Exercise
Beginning with the first line of the data below, extract each line up to and including the one containing "First Header | Second Header". Copy them exactly and add nothing.
+===+
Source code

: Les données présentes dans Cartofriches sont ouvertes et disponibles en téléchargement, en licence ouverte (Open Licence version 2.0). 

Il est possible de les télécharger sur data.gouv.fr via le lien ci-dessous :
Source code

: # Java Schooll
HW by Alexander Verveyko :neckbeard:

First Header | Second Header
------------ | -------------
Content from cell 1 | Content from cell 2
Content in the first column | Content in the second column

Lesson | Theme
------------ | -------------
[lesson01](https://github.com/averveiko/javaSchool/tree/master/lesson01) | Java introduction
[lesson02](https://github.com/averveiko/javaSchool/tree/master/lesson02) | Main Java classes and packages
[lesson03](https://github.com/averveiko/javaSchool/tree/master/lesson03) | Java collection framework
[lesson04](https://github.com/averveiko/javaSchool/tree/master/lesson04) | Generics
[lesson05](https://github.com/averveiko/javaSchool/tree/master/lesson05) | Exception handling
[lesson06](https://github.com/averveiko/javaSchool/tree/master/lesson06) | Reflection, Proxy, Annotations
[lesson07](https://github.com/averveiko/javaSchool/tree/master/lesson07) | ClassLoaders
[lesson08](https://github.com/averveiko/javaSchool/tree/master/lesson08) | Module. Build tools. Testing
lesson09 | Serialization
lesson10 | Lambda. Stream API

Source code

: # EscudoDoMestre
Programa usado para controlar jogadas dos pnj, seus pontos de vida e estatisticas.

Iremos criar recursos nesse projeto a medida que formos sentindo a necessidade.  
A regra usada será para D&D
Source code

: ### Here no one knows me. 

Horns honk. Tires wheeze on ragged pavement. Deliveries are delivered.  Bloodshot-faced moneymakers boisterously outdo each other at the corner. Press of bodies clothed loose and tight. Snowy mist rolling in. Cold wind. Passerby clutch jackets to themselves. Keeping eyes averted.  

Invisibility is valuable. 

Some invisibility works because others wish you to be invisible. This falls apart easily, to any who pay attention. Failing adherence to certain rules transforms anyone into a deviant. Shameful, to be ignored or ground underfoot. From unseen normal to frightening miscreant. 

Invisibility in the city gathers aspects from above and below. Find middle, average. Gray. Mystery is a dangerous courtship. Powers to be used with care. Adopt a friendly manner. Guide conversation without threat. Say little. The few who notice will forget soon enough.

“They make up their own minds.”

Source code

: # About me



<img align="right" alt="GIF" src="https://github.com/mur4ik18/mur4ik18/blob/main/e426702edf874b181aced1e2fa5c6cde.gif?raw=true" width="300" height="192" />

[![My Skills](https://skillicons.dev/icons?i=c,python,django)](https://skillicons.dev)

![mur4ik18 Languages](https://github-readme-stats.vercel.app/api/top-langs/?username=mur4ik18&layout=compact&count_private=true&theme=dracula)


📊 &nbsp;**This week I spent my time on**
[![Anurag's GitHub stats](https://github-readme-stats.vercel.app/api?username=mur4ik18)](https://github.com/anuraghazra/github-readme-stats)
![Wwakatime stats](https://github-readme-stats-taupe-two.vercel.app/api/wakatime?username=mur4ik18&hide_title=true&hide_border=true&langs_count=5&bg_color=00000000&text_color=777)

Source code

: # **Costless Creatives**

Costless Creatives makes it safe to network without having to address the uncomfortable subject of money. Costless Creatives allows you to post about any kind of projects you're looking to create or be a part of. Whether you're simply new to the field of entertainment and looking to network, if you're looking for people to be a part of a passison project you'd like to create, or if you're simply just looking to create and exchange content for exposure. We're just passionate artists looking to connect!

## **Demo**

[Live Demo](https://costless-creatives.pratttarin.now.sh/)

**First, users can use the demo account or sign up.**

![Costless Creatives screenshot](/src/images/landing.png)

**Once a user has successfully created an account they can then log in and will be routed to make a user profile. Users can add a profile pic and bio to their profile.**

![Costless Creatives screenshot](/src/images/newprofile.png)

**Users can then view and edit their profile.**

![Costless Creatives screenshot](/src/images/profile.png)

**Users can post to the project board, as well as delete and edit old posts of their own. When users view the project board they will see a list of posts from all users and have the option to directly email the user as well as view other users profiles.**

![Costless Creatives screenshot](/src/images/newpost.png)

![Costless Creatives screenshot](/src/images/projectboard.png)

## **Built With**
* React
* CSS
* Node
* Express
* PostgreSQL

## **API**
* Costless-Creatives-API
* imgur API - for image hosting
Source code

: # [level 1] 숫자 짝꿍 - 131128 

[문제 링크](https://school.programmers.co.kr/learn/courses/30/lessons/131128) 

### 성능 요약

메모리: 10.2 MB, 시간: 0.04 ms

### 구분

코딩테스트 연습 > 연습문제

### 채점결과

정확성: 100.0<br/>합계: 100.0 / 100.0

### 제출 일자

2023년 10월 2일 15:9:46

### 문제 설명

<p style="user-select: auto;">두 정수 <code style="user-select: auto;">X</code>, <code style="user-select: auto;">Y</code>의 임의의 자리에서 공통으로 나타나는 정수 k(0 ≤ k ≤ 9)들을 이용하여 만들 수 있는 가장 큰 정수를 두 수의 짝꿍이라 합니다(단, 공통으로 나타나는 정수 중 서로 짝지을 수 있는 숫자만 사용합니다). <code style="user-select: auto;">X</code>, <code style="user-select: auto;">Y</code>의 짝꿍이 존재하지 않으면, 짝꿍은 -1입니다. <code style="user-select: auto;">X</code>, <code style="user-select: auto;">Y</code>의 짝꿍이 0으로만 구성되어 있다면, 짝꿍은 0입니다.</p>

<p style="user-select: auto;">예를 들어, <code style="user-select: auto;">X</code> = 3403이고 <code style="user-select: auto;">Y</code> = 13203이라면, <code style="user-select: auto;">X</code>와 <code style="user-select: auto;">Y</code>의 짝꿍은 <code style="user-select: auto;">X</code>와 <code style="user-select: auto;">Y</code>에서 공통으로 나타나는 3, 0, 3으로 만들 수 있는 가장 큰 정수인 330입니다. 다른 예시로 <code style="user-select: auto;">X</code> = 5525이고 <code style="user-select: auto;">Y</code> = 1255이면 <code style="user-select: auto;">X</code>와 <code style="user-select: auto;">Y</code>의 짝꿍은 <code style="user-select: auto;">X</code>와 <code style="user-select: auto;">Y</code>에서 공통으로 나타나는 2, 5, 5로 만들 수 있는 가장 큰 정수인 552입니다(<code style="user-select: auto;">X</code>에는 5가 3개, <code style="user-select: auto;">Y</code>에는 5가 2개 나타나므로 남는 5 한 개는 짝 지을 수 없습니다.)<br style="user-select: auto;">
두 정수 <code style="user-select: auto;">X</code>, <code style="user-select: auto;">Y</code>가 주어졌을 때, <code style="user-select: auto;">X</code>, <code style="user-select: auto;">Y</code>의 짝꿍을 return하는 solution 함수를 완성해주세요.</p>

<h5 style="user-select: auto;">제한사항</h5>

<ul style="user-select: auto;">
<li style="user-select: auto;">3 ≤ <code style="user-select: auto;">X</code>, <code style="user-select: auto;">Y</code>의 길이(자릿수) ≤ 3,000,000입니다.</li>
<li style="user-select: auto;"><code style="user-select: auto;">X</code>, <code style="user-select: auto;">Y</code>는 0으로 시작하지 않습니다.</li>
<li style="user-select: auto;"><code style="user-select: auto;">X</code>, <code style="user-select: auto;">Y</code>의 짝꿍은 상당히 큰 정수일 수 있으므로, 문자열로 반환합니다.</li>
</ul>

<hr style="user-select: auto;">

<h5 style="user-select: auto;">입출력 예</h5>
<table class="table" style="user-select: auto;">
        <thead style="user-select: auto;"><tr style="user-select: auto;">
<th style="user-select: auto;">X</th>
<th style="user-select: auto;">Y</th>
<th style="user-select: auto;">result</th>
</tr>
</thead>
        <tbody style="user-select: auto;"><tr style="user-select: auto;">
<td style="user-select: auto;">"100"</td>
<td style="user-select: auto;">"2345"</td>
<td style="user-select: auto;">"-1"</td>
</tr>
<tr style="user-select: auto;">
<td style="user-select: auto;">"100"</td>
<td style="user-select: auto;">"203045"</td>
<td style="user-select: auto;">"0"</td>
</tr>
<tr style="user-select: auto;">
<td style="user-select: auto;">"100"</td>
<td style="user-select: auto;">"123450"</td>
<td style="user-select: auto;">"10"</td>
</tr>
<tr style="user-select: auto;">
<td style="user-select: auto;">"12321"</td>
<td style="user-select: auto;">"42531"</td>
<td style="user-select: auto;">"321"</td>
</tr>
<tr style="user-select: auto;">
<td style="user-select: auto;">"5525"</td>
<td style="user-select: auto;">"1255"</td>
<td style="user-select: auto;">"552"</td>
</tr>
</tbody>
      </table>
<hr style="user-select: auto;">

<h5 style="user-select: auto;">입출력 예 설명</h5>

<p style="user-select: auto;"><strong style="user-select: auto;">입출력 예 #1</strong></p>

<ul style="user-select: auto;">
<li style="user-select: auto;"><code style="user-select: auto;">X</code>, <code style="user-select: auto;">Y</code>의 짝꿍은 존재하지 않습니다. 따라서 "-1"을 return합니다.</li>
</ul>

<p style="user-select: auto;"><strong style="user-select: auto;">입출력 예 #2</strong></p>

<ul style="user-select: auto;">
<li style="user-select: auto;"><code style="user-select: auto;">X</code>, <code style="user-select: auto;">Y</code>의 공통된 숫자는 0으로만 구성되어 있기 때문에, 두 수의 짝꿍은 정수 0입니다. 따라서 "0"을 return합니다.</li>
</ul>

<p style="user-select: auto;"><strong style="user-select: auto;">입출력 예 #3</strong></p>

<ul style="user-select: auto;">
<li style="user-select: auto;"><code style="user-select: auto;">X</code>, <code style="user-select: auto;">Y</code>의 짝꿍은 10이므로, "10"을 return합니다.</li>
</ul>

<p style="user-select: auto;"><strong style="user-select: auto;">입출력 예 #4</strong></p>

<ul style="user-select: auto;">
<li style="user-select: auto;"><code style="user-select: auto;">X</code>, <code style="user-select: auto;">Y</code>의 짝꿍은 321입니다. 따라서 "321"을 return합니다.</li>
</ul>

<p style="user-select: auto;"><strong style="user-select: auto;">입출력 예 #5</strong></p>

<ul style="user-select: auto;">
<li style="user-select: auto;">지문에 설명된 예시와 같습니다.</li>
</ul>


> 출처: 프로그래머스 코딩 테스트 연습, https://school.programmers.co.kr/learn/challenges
+===+
The answer
Source code

: Les données présentes dans Cartofriches sont ouvertes et disponibles en téléchargement, en licence ouverte (Open Licence version 2.0). 

Il est possible de les télécharger sur data.gouv.fr via le lien ci-dessous :
Source code

: # Java Schooll
HW by Alexander Verveyko :neckbeard:

First Header | Second Header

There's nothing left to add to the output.